The task: Throughout the listing below, show every line in which "Clone" occurs.

Data to process:
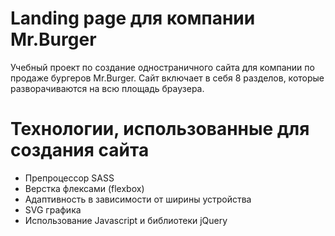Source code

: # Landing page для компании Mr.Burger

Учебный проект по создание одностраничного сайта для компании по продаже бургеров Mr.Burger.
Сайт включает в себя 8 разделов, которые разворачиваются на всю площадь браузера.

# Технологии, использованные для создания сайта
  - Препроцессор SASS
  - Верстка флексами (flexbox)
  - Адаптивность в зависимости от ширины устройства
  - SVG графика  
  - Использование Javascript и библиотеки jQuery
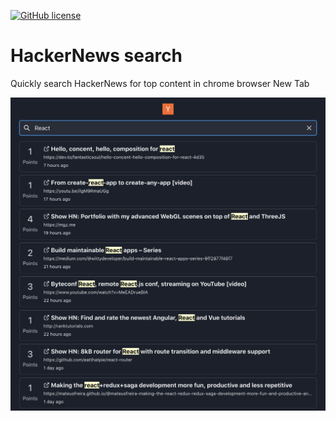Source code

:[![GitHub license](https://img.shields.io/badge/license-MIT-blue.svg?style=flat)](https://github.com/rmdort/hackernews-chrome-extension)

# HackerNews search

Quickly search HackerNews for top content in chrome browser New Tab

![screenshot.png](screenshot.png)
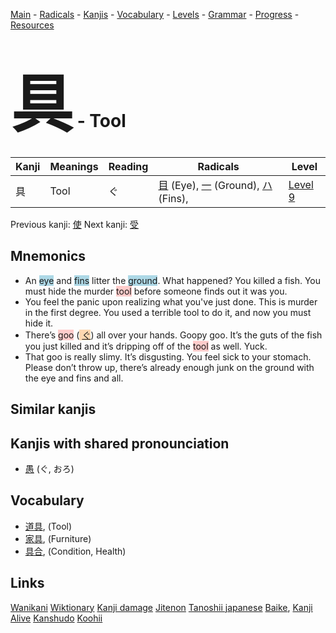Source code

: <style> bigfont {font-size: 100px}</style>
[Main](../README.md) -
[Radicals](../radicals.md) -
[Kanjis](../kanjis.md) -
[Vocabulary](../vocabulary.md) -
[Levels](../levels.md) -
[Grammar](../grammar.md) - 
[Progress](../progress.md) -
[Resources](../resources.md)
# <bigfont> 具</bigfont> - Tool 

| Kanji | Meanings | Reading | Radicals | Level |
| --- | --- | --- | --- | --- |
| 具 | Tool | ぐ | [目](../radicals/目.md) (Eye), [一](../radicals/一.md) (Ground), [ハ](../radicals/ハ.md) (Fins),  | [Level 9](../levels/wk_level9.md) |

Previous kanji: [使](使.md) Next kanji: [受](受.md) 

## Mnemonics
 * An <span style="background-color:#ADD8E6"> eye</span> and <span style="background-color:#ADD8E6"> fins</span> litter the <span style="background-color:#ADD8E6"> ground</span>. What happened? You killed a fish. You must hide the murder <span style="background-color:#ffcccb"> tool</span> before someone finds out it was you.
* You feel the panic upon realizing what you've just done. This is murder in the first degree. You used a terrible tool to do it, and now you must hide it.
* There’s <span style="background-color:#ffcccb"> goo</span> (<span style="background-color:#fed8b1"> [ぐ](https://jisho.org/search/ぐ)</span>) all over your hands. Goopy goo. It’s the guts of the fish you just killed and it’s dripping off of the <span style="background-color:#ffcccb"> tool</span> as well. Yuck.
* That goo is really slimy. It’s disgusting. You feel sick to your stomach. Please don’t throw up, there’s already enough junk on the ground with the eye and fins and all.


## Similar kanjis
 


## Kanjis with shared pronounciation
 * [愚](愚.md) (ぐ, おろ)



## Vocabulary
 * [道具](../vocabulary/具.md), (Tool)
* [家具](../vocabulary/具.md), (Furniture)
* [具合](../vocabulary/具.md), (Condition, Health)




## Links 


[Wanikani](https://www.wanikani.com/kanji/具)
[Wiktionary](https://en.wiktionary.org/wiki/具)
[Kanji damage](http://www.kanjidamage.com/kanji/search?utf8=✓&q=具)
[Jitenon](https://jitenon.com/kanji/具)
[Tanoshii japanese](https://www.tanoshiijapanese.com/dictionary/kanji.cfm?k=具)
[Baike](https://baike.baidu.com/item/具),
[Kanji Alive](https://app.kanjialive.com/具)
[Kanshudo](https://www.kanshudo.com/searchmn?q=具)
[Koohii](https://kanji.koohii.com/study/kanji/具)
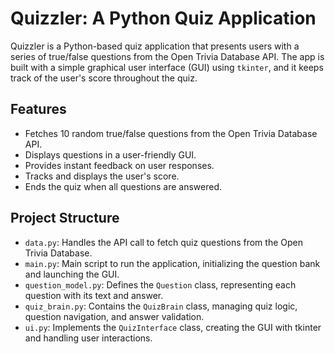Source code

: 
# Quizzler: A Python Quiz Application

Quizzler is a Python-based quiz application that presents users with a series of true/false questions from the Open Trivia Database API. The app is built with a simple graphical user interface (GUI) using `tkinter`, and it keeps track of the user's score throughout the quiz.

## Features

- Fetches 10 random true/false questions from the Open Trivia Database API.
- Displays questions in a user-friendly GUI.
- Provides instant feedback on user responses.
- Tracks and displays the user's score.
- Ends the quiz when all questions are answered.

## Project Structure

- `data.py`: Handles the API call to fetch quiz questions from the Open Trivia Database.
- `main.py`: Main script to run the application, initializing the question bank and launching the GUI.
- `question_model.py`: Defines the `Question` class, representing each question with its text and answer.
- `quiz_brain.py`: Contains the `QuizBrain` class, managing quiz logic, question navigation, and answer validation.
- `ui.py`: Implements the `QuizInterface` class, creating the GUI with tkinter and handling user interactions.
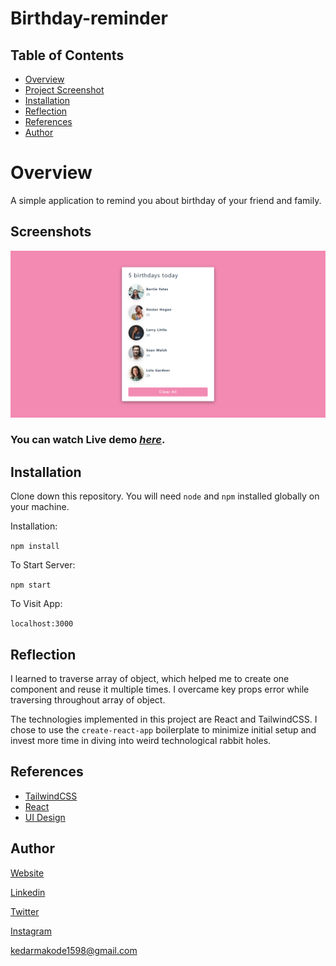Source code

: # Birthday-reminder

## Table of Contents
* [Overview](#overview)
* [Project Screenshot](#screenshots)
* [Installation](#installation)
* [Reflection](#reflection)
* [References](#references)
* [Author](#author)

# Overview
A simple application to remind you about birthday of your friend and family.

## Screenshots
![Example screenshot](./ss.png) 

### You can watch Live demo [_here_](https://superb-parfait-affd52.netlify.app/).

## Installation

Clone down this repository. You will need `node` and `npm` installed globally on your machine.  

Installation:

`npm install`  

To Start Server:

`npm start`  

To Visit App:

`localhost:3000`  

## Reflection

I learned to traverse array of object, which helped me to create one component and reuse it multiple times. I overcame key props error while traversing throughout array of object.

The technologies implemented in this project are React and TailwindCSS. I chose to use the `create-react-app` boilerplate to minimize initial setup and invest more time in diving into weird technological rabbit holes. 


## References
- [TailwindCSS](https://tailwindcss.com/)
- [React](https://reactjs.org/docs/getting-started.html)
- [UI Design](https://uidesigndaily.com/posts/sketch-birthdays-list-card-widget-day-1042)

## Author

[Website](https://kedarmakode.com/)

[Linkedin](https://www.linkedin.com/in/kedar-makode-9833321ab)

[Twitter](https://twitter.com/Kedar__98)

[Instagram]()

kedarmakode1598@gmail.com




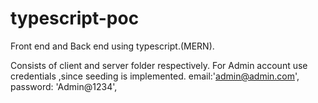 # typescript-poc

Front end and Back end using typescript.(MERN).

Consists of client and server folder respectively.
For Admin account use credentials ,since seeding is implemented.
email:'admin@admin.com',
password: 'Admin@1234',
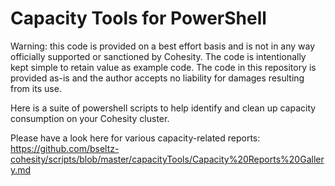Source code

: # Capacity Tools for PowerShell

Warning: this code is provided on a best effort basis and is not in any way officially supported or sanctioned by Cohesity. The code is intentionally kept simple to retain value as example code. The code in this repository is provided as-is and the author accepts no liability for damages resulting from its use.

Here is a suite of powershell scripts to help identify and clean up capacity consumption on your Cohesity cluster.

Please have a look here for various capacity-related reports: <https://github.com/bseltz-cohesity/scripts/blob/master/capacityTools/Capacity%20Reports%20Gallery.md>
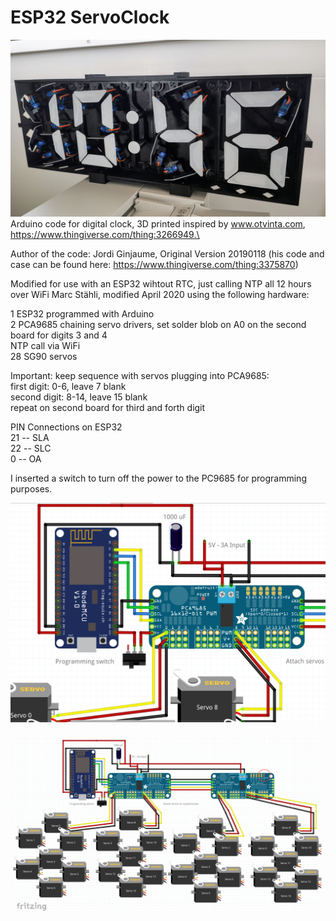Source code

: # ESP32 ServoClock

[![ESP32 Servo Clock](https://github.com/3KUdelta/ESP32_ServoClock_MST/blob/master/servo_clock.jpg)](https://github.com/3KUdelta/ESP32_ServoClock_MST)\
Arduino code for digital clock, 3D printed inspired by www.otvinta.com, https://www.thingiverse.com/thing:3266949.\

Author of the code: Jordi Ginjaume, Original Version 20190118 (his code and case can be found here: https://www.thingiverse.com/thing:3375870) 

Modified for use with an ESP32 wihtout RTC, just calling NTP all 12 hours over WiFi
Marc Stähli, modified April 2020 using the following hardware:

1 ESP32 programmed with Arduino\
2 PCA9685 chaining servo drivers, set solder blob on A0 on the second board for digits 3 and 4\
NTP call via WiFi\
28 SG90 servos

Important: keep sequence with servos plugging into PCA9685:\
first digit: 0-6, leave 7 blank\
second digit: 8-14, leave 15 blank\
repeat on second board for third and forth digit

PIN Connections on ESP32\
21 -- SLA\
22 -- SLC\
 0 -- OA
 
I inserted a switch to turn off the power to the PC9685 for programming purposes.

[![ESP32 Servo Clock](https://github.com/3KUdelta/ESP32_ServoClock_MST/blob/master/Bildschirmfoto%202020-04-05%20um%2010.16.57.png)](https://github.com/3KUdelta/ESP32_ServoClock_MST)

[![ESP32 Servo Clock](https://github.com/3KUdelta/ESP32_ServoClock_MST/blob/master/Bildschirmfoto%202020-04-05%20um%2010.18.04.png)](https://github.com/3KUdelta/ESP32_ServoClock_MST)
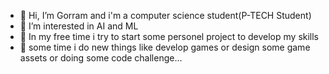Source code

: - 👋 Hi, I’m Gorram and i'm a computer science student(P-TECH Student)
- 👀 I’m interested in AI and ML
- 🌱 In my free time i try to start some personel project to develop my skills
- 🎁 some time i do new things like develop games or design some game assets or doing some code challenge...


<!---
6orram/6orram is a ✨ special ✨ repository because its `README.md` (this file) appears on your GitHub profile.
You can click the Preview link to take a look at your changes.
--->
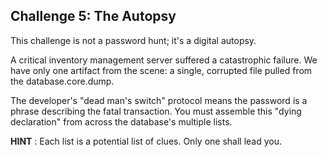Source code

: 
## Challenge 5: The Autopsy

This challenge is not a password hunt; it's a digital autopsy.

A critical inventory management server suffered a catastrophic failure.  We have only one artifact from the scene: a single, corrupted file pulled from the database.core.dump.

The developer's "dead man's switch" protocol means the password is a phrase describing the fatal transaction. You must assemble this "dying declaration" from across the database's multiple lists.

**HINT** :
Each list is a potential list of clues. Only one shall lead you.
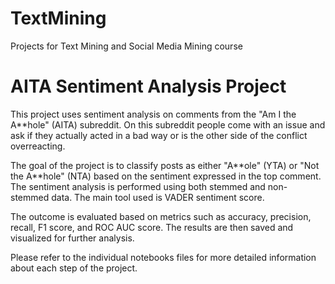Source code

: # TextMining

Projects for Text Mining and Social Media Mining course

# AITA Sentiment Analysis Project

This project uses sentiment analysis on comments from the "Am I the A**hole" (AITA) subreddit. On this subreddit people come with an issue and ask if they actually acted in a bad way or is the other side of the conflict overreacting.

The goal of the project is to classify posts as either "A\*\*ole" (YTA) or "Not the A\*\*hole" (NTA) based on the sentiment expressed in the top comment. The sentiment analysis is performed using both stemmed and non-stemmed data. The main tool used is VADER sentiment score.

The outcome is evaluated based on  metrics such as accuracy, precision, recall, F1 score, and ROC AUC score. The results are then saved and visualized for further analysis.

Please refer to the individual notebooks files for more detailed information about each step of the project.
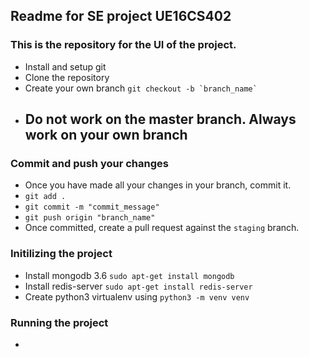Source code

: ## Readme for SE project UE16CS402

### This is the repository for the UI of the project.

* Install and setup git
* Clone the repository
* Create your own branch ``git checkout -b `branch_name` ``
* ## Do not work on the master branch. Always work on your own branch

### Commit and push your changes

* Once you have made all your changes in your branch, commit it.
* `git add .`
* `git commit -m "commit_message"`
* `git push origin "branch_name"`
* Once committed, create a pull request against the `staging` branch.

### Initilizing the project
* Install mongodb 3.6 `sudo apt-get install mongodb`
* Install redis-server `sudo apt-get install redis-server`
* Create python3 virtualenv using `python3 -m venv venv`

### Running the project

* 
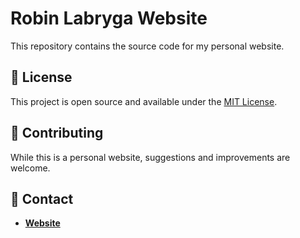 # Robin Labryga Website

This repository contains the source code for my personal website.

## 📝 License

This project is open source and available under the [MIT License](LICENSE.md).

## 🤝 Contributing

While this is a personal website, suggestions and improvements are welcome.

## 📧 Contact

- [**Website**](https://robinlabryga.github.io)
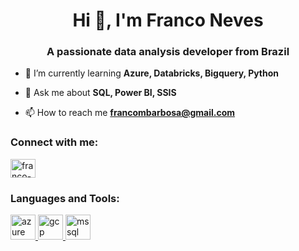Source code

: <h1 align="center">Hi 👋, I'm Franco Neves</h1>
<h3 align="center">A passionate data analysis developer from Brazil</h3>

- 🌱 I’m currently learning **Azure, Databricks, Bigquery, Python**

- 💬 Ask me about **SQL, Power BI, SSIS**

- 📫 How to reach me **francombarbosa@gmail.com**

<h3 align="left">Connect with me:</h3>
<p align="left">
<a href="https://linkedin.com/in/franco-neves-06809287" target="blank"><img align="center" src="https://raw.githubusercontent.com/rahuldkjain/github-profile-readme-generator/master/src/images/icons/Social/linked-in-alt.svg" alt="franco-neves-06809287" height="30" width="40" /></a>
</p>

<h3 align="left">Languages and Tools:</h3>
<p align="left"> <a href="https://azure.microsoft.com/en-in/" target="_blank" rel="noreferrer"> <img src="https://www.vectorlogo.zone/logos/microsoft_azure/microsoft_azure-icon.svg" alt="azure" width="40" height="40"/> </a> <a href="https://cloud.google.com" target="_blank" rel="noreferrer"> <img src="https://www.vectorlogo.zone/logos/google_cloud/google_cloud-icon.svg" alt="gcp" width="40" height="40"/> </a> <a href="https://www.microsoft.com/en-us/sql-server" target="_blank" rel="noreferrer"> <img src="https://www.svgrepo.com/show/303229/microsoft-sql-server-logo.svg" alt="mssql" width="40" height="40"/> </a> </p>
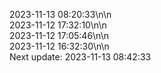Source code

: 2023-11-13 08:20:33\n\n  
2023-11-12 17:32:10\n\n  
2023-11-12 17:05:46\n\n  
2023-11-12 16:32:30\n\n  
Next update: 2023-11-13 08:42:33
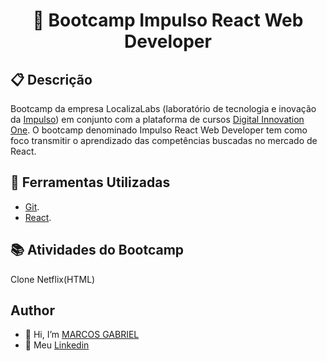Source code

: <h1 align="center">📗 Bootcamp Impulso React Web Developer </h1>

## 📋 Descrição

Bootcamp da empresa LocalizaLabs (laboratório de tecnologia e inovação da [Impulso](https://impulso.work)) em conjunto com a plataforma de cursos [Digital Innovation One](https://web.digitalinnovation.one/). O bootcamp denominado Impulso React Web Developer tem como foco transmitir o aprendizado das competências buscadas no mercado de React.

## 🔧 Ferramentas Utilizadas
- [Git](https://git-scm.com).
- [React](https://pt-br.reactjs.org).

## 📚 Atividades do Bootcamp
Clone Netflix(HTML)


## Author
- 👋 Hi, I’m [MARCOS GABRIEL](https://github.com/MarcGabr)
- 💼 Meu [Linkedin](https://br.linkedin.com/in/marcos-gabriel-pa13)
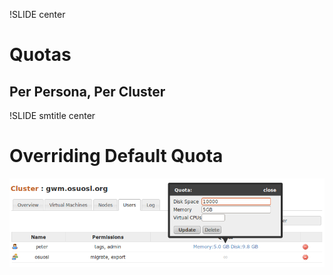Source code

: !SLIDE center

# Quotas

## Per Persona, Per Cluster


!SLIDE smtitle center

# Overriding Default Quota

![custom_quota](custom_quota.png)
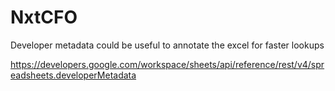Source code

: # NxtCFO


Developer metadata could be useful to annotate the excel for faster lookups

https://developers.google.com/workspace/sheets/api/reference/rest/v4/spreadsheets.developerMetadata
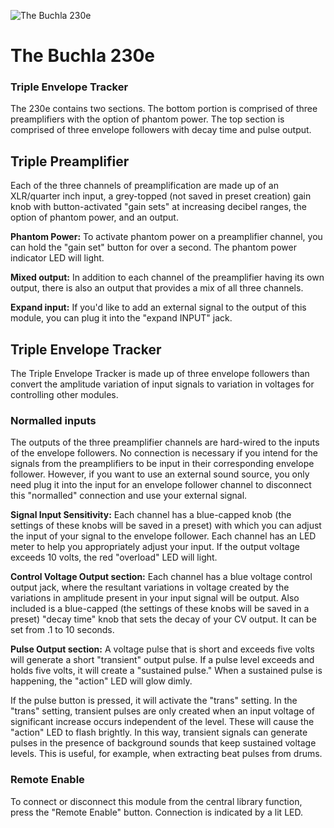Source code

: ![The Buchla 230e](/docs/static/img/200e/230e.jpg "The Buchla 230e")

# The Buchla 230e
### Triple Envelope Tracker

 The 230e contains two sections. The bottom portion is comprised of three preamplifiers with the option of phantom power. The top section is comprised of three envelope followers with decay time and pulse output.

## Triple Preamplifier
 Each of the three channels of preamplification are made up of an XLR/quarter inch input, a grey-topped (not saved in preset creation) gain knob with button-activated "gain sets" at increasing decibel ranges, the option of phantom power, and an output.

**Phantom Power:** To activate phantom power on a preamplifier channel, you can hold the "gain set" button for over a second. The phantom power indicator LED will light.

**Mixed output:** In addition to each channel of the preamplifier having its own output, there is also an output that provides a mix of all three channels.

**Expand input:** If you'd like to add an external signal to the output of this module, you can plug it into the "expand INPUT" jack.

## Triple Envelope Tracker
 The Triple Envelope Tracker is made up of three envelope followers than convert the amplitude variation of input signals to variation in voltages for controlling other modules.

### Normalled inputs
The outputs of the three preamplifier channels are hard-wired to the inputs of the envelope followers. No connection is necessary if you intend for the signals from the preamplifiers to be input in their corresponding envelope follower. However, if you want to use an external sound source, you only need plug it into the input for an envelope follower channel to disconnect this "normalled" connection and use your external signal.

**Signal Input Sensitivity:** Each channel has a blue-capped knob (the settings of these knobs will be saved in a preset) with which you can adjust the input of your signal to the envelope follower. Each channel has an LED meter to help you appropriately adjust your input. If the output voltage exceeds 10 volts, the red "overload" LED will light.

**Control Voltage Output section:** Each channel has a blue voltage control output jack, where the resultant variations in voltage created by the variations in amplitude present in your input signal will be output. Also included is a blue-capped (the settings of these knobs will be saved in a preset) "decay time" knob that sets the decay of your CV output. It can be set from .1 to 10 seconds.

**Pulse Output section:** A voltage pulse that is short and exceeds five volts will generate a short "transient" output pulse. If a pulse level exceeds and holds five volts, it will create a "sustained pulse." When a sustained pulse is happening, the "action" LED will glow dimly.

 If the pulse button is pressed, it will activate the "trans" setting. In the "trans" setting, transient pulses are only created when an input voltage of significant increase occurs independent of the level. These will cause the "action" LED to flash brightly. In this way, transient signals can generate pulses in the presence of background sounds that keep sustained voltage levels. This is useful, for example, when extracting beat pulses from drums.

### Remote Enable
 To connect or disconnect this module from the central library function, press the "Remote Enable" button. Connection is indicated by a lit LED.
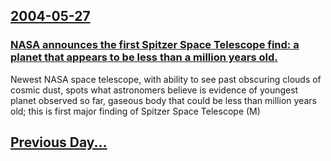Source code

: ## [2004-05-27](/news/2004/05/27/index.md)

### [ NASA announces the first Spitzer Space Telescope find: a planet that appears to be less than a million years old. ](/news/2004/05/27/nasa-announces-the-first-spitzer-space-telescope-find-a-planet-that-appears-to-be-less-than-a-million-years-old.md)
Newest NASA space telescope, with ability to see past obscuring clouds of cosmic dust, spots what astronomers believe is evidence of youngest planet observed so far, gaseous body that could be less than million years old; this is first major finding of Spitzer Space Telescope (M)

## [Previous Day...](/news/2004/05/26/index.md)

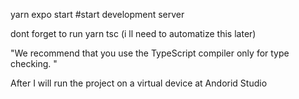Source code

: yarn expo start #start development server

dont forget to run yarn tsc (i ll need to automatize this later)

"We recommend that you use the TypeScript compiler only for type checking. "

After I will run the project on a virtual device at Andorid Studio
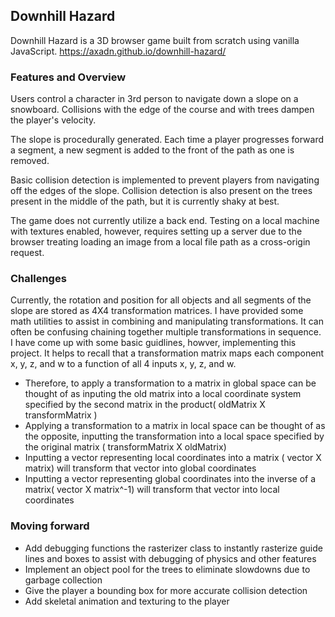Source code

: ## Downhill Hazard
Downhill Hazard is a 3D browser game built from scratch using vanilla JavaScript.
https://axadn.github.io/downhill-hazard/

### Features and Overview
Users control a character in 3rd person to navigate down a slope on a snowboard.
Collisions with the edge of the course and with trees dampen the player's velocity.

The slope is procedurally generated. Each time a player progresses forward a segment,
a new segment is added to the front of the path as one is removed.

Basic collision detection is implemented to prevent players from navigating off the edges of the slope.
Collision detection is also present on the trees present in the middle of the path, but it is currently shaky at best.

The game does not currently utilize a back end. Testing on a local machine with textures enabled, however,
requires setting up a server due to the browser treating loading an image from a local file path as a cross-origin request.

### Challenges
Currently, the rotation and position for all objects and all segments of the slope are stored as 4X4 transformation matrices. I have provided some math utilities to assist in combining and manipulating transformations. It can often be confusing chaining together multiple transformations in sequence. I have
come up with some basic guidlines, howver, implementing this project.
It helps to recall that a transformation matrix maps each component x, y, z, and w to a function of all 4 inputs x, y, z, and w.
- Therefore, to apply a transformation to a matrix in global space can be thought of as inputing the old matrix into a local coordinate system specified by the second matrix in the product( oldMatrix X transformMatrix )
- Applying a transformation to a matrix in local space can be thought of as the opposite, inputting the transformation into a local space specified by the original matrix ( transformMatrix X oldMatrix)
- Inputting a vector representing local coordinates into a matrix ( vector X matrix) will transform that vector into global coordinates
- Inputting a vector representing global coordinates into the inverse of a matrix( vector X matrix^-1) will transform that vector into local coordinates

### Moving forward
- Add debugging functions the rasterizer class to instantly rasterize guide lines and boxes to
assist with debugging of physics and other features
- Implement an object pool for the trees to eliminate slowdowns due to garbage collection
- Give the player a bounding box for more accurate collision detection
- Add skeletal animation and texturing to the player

The answer:
Clone down this repository. You will need `node` and `npm` installed globally on your machine.  
* Clone the repository
Clone Netflix(HTML)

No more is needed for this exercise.